In the entries that follow, the first line to write out is the one containing "При успішному запиті ви можете", and the last is the one containing "- 201 Created: Відгук". Reproduce that stretch exactly, with nothing before or after it.

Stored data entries
+===+
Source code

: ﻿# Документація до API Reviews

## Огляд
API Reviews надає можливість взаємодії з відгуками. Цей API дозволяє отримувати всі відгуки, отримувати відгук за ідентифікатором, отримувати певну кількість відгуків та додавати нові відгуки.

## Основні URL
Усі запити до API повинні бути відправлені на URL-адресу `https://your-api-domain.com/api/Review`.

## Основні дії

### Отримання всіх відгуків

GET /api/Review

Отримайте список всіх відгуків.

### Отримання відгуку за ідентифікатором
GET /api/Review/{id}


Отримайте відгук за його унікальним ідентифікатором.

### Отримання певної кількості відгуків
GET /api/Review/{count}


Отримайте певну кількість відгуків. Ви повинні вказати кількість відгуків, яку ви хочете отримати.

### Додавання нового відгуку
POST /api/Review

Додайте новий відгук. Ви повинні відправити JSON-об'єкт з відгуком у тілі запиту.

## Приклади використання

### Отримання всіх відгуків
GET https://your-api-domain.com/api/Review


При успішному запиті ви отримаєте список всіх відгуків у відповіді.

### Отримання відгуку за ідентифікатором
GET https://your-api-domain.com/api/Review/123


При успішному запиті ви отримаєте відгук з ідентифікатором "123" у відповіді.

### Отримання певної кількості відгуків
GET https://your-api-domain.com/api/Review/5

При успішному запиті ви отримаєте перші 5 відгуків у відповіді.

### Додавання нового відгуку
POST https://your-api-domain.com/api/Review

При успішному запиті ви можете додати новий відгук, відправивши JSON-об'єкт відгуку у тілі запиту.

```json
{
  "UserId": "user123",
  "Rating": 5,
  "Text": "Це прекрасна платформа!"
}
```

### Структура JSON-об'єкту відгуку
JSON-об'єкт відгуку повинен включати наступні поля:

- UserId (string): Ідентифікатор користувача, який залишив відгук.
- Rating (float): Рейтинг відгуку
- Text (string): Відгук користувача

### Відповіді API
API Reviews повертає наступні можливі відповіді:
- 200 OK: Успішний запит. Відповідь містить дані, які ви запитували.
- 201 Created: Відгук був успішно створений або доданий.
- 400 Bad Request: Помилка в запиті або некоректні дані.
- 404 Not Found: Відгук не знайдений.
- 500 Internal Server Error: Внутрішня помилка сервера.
+===+
• [EXERCISE OUTPUT]
При успішному запиті ви можете додати новий відгук, відправивши JSON-об'єкт відгуку у тілі запиту.

```json
{
  "UserId": "user123",
  "Rating": 5,
  "Text": "Це прекрасна платформа!"
}
```

### Структура JSON-об'єкту відгуку
JSON-об'єкт відгуку повинен включати наступні поля:

- UserId (string): Ідентифікатор користувача, який залишив відгук.
- Rating (float): Рейтинг відгуку
- Text (string): Відгук користувача

### Відповіді API
API Reviews повертає наступні можливі відповіді:
- 200 OK: Успішний запит. Відповідь містить дані, які ви запитували.
- 201 Created: Відгук був успішно створений або доданий.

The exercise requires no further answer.